• Exercise instructions: Your copy should match the listing below word for word, with no images in it.

• Source data:
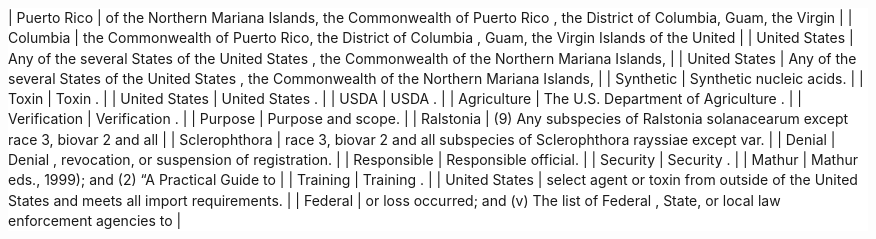 | Puerto Rico   | of the Northern Mariana Islands, the Commonwealth of Puerto Rico , the District of Columbia, Guam, the Virgin |
| Columbia      | the Commonwealth of Puerto Rico, the District of Columbia , Guam, the Virgin Islands of the United            |
| United States | Any of the several States of the  United States , the Commonwealth of the Northern Mariana Islands,           |
| United States | Any of the several States of the  United States , the Commonwealth of the Northern Mariana Islands,           |
| Synthetic     | Synthetic  nucleic acids.                                                                                     |
| Toxin         | Toxin .                                                                                                       |
| United States | United States .                                                                                               |
| USDA          | USDA .                                                                                                        |
| Agriculture   | The U.S. Department of  Agriculture .                                                                         |
| Verification  | Verification .                                                                                                |
| Purpose       | Purpose  and scope.                                                                                           |
| Ralstonia     | (9) Any subspecies of  Ralstonia solanacearum except race 3, biovar 2 and all                                 |
| Sclerophthora | race 3, biovar 2 and all subspecies of Sclerophthora  rayssiae except var.                                    |
| Denial        | Denial , revocation, or suspension of registration.                                                           |
| Responsible   | Responsible  official.                                                                                        |
| Security      | Security .                                                                                                    |
| Mathur        | Mathur eds., 1999); and (2) &#8220;A Practical Guide to                                                       |
| Training      | Training .                                                                                                    |
| United States | select agent or toxin from outside of the United States  and meets all import requirements.                   |
| Federal       | or loss occurred; and (v) The list of Federal , State, or local law enforcement agencies to                   |


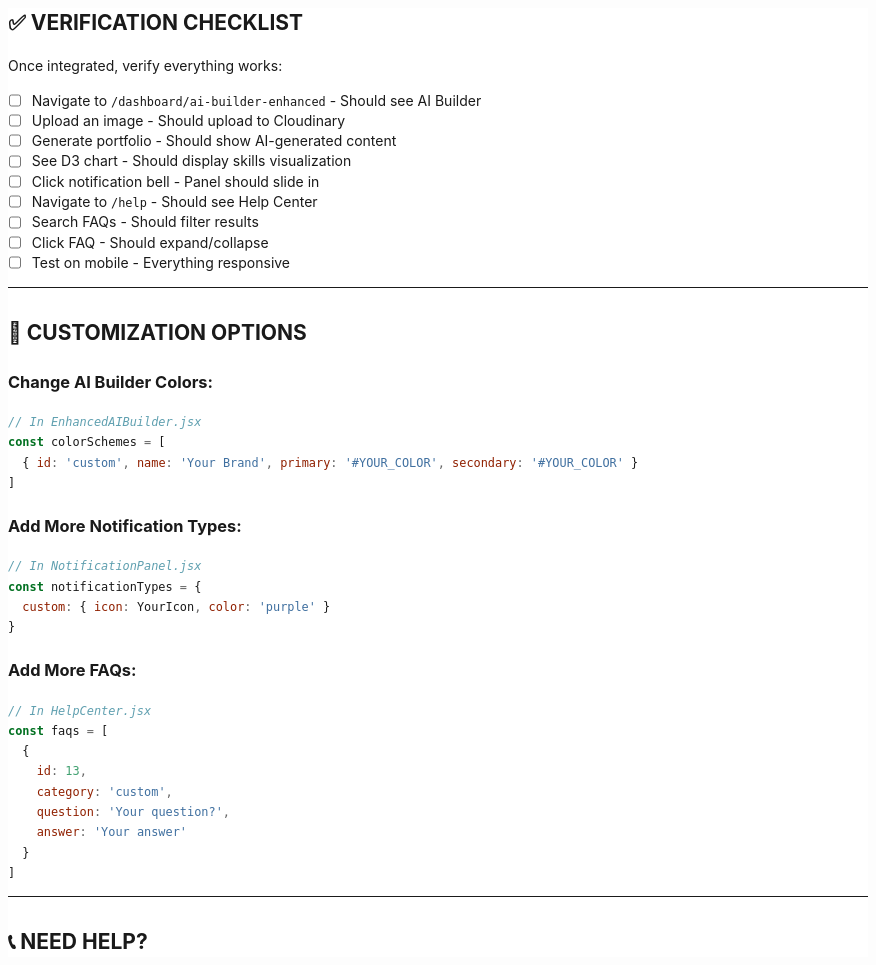
## ✅ **VERIFICATION CHECKLIST**

Once integrated, verify everything works:

- [ ] Navigate to `/dashboard/ai-builder-enhanced` - Should see AI Builder
- [ ] Upload an image - Should upload to Cloudinary
- [ ] Generate portfolio - Should show AI-generated content
- [ ] See D3 chart - Should display skills visualization
- [ ] Click notification bell - Panel should slide in
- [ ] Navigate to `/help` - Should see Help Center
- [ ] Search FAQs - Should filter results
- [ ] Click FAQ - Should expand/collapse
- [ ] Test on mobile - Everything responsive

---

## 🎨 **CUSTOMIZATION OPTIONS**

### **Change AI Builder Colors:**
```javascript
// In EnhancedAIBuilder.jsx
const colorSchemes = [
  { id: 'custom', name: 'Your Brand', primary: '#YOUR_COLOR', secondary: '#YOUR_COLOR' }
]
```

### **Add More Notification Types:**
```javascript
// In NotificationPanel.jsx
const notificationTypes = {
  custom: { icon: YourIcon, color: 'purple' }
}
```

### **Add More FAQs:**
```javascript
// In HelpCenter.jsx
const faqs = [
  {
    id: 13,
    category: 'custom',
    question: 'Your question?',
    answer: 'Your answer'
  }
]
```

---

## 📞 **NEED HELP?**
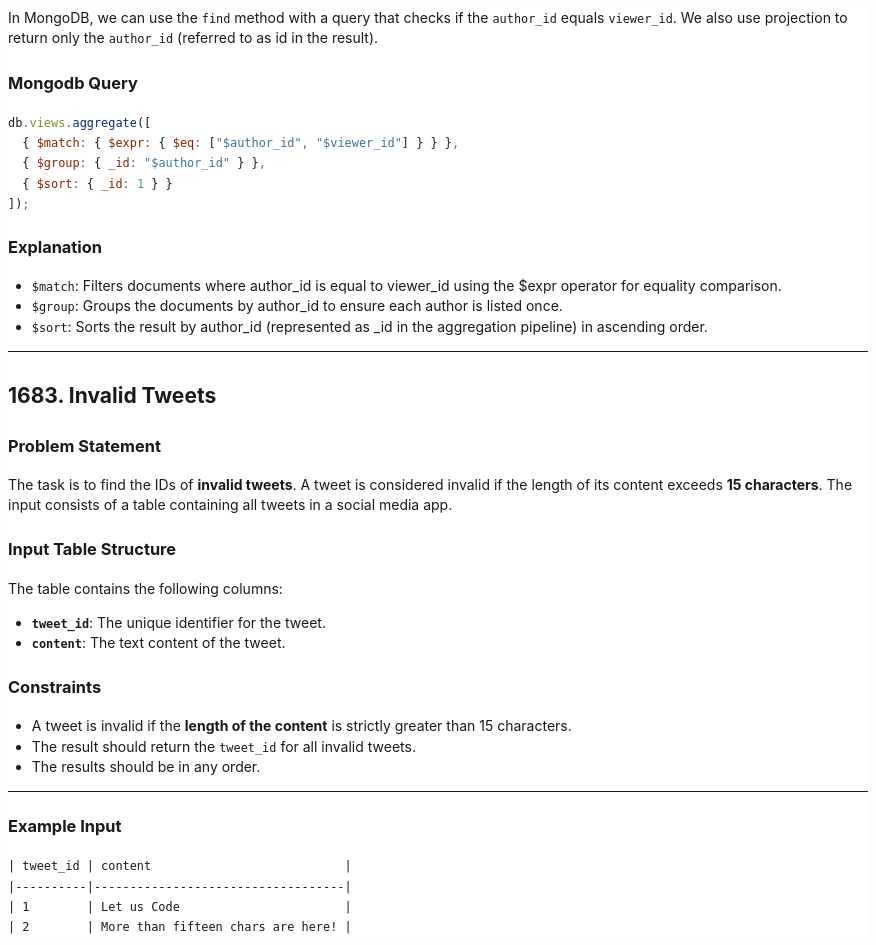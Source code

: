 In MongoDB, we can use the ``find`` method with a query that checks if the ``author_id`` equals ```viewer_id```. We also use projection to return only the ``author_id`` (referred to as id in the result).

### Mongodb Query

```javascript
db.views.aggregate([
  { $match: { $expr: { $eq: ["$author_id", "$viewer_id"] } } },
  { $group: { _id: "$author_id" } },
  { $sort: { _id: 1 } }
]);
```


### Explanation
- ``$match``: Filters documents where author_id is equal to viewer_id using the $expr operator for equality comparison.
- ``$group``: Groups the documents by author_id to ensure each author is listed once.
- ``$sort``: Sorts the result by author_id (represented as _id in the aggregation pipeline) in ascending order.

----

## 1683. Invalid Tweets



### Problem Statement

The task is to find the IDs of **invalid tweets**. A tweet is considered invalid if the length of its content exceeds **15 characters**. The input consists of a table containing all tweets in a social media app.

### Input Table Structure

The table contains the following columns:

- **`tweet_id`**: The unique identifier for the tweet.
- **`content`**: The text content of the tweet.

### Constraints

- A tweet is invalid if the **length of the content** is strictly greater than 15 characters.
- The result should return the `tweet_id` for all invalid tweets.
- The results should be in any order.

---

### Example Input

```table
| tweet_id | content                           |
|----------|-----------------------------------|
| 1        | Let us Code                       |
| 2        | More than fifteen chars are here! |
```
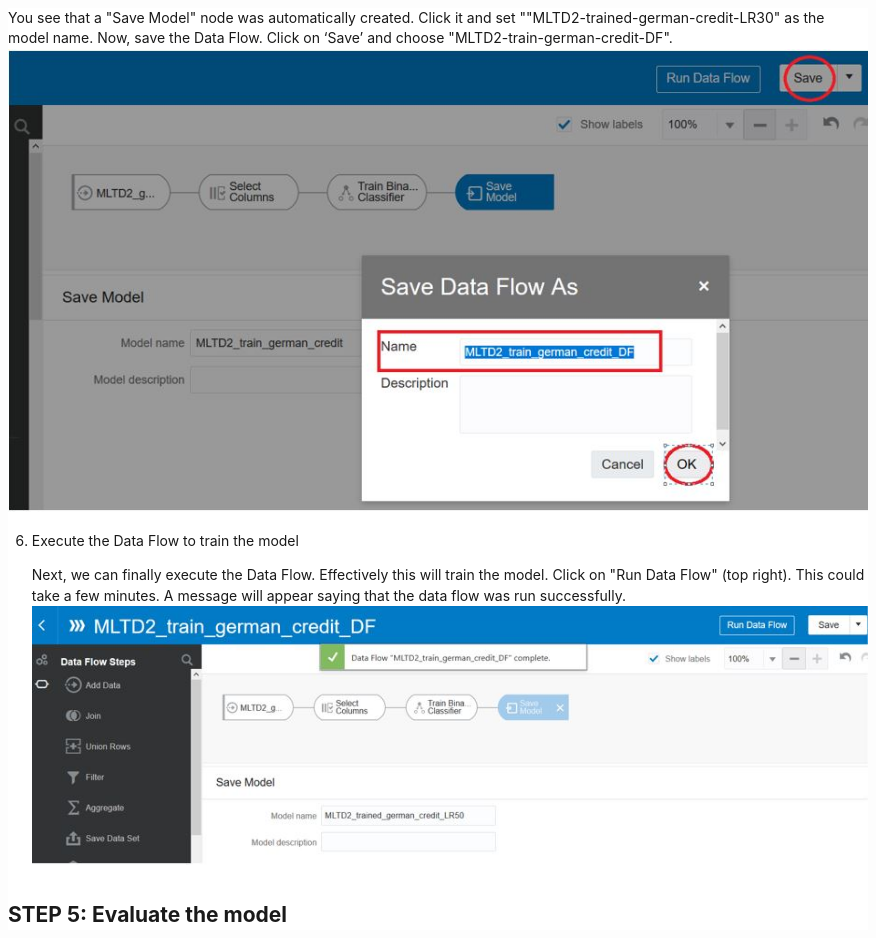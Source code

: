    You see that a "Save Model" node was automatically created. Click it and set ""MLTD2-trained-german-credit-LR30" as the model name. Now, save the Data Flow. Click on ‘Save’ and choose "MLTD2-train-german-credit-DF".
   ![](images/img36.jpg)

6. Execute the Data Flow to train the model

   Next, we can finally execute the Data Flow. Effectively this will train the model. Click on "Run Data Flow" (top right). This could take a few minutes. A message will appear saying that the data flow was run successfully.
   ![](images/img38.jpg)

## **STEP 5:** Evaluate the model
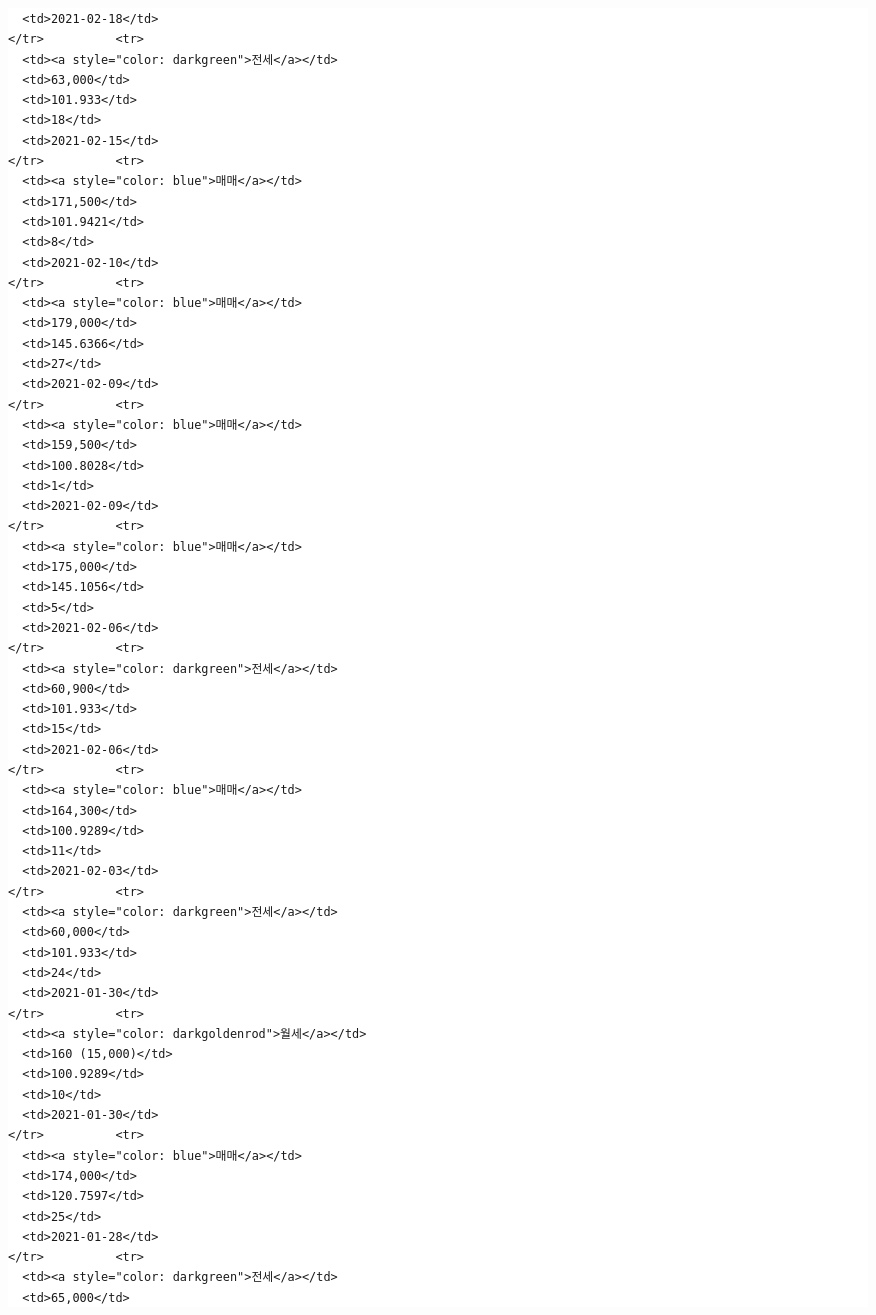       <td>2021-02-18</td>
    </tr>          <tr>
      <td><a style="color: darkgreen">전세</a></td>
      <td>63,000</td>
      <td>101.933</td>
      <td>18</td>
      <td>2021-02-15</td>
    </tr>          <tr>
      <td><a style="color: blue">매매</a></td>
      <td>171,500</td>
      <td>101.9421</td>
      <td>8</td>
      <td>2021-02-10</td>
    </tr>          <tr>
      <td><a style="color: blue">매매</a></td>
      <td>179,000</td>
      <td>145.6366</td>
      <td>27</td>
      <td>2021-02-09</td>
    </tr>          <tr>
      <td><a style="color: blue">매매</a></td>
      <td>159,500</td>
      <td>100.8028</td>
      <td>1</td>
      <td>2021-02-09</td>
    </tr>          <tr>
      <td><a style="color: blue">매매</a></td>
      <td>175,000</td>
      <td>145.1056</td>
      <td>5</td>
      <td>2021-02-06</td>
    </tr>          <tr>
      <td><a style="color: darkgreen">전세</a></td>
      <td>60,900</td>
      <td>101.933</td>
      <td>15</td>
      <td>2021-02-06</td>
    </tr>          <tr>
      <td><a style="color: blue">매매</a></td>
      <td>164,300</td>
      <td>100.9289</td>
      <td>11</td>
      <td>2021-02-03</td>
    </tr>          <tr>
      <td><a style="color: darkgreen">전세</a></td>
      <td>60,000</td>
      <td>101.933</td>
      <td>24</td>
      <td>2021-01-30</td>
    </tr>          <tr>
      <td><a style="color: darkgoldenrod">월세</a></td>
      <td>160 (15,000)</td>
      <td>100.9289</td>
      <td>10</td>
      <td>2021-01-30</td>
    </tr>          <tr>
      <td><a style="color: blue">매매</a></td>
      <td>174,000</td>
      <td>120.7597</td>
      <td>25</td>
      <td>2021-01-28</td>
    </tr>          <tr>
      <td><a style="color: darkgreen">전세</a></td>
      <td>65,000</td>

• Solution:
 | Puerto Rico   | of the Northern Mariana Islands, the Commonwealth of Puerto Rico , the District of Columbia, Guam, the Virgin |
| Columbia      | the Commonwealth of Puerto Rico, the District of Columbia , Guam, the Virgin Islands of the United            |
| United States | Any of the several States of the  United States , the Commonwealth of the Northern Mariana Islands,           |
| United States | Any of the several States of the  United States , the Commonwealth of the Northern Mariana Islands,           |
| Synthetic     | Synthetic  nucleic acids.                                                                                     |
| Toxin         | Toxin .                                                                                                       |
| United States | United States .                                                                                               |
| USDA          | USDA .                                                                                                        |
| Agriculture   | The U.S. Department of  Agriculture .                                                                         |
| Verification  | Verification .                                                                                                |
| Purpose       | Purpose  and scope.                                                                                           |
| Ralstonia     | (9) Any subspecies of  Ralstonia solanacearum except race 3, biovar 2 and all                                 |
| Sclerophthora | race 3, biovar 2 and all subspecies of Sclerophthora  rayssiae except var.                                    |
| Denial        | Denial , revocation, or suspension of registration.                                                           |
| Responsible   | Responsible  official.                                                                                        |
| Security      | Security .                                                                                                    |
| Mathur        | Mathur eds., 1999); and (2) &#8220;A Practical Guide to                                                       |
| Training      | Training .                                                                                                    |
| United States | select agent or toxin from outside of the United States  and meets all import requirements.                   |
| Federal       | or loss occurred; and (v) The list of Federal , State, or local law enforcement agencies to                   |


## ✅ **VERIFICATION CHECKLIST**

Once integrated, verify everything works:

- [ ] Navigate to `/dashboard/ai-builder-enhanced` - Should see AI Builder
- [ ] Upload an image - Should upload to Cloudinary
- [ ] Generate portfolio - Should show AI-generated content
- [ ] See D3 chart - Should display skills visualization
- [ ] Click notification bell - Panel should slide in
- [ ] Navigate to `/help` - Should see Help Center
- [ ] Search FAQs - Should filter results
- [ ] Click FAQ - Should expand/collapse
- [ ] Test on mobile - Everything responsive

---

## 🎨 **CUSTOMIZATION OPTIONS**

### **Change AI Builder Colors:**
```javascript
// In EnhancedAIBuilder.jsx
const colorSchemes = [
  { id: 'custom', name: 'Your Brand', primary: '#YOUR_COLOR', secondary: '#YOUR_COLOR' }
]
```

### **Add More Notification Types:**
```javascript
// In NotificationPanel.jsx
const notificationTypes = {
  custom: { icon: YourIcon, color: 'purple' }
}
```

### **Add More FAQs:**
```javascript
// In HelpCenter.jsx
const faqs = [
  {
    id: 13,
    category: 'custom',
    question: 'Your question?',
    answer: 'Your answer'
  }
]
```

---

## 📞 **NEED HELP?**
Source code

: In MongoDB, we can use the ``find`` method with a query that checks if the ``author_id`` equals ```viewer_id```. We also use projection to return only the ``author_id`` (referred to as id in the result).

### Mongodb Query

```javascript
db.views.aggregate([
  { $match: { $expr: { $eq: ["$author_id", "$viewer_id"] } } },
  { $group: { _id: "$author_id" } },
  { $sort: { _id: 1 } }
]);
```


### Explanation
- ``$match``: Filters documents where author_id is equal to viewer_id using the $expr operator for equality comparison.
- ``$group``: Groups the documents by author_id to ensure each author is listed once.
- ``$sort``: Sorts the result by author_id (represented as _id in the aggregation pipeline) in ascending order.

----

## 1683. Invalid Tweets



### Problem Statement

The task is to find the IDs of **invalid tweets**. A tweet is considered invalid if the length of its content exceeds **15 characters**. The input consists of a table containing all tweets in a social media app.

### Input Table Structure

The table contains the following columns:

- **`tweet_id`**: The unique identifier for the tweet.
- **`content`**: The text content of the tweet.

### Constraints

- A tweet is invalid if the **length of the content** is strictly greater than 15 characters.
- The result should return the `tweet_id` for all invalid tweets.
- The results should be in any order.

---

### Example Input

```table
| tweet_id | content                           |
|----------|-----------------------------------|
| 1        | Let us Code                       |
| 2        | More than fifteen chars are here! |
```
Source code

:    You see that a "Save Model" node was automatically created. Click it and set ""MLTD2-trained-german-credit-LR30" as the model name. Now, save the Data Flow. Click on ‘Save’ and choose "MLTD2-train-german-credit-DF".
   ![](images/img36.jpg)

6. Execute the Data Flow to train the model

   Next, we can finally execute the Data Flow. Effectively this will train the model. Click on "Run Data Flow" (top right). This could take a few minutes. A message will appear saying that the data flow was run successfully.
   ![](images/img38.jpg)

## **STEP 5:** Evaluate the model
       <td>2021-02-18</td>
    </tr>          <tr>
      <td><a style="color: darkgreen">전세</a></td>
      <td>63,000</td>
      <td>101.933</td>
      <td>18</td>
      <td>2021-02-15</td>
    </tr>          <tr>
      <td><a style="color: blue">매매</a></td>
      <td>171,500</td>
      <td>101.9421</td>
      <td>8</td>
      <td>2021-02-10</td>
    </tr>          <tr>
      <td><a style="color: blue">매매</a></td>
      <td>179,000</td>
      <td>145.6366</td>
      <td>27</td>
      <td>2021-02-09</td>
    </tr>          <tr>
      <td><a style="color: blue">매매</a></td>
      <td>159,500</td>
      <td>100.8028</td>
      <td>1</td>
      <td>2021-02-09</td>
    </tr>          <tr>
      <td><a style="color: blue">매매</a></td>
      <td>175,000</td>
      <td>145.1056</td>
      <td>5</td>
      <td>2021-02-06</td>
    </tr>          <tr>
      <td><a style="color: darkgreen">전세</a></td>
      <td>60,900</td>
      <td>101.933</td>
      <td>15</td>
      <td>2021-02-06</td>
    </tr>          <tr>
      <td><a style="color: blue">매매</a></td>
      <td>164,300</td>
      <td>100.9289</td>
      <td>11</td>
      <td>2021-02-03</td>
    </tr>          <tr>
      <td><a style="color: darkgreen">전세</a></td>
      <td>60,000</td>
      <td>101.933</td>
      <td>24</td>
      <td>2021-01-30</td>
    </tr>          <tr>
      <td><a style="color: darkgoldenrod">월세</a></td>
      <td>160 (15,000)</td>
      <td>100.9289</td>
      <td>10</td>
      <td>2021-01-30</td>
    </tr>          <tr>
      <td><a style="color: blue">매매</a></td>
      <td>174,000</td>
      <td>120.7597</td>
      <td>25</td>
      <td>2021-01-28</td>
    </tr>          <tr>
      <td><a style="color: darkgreen">전세</a></td>
      <td>65,000</td>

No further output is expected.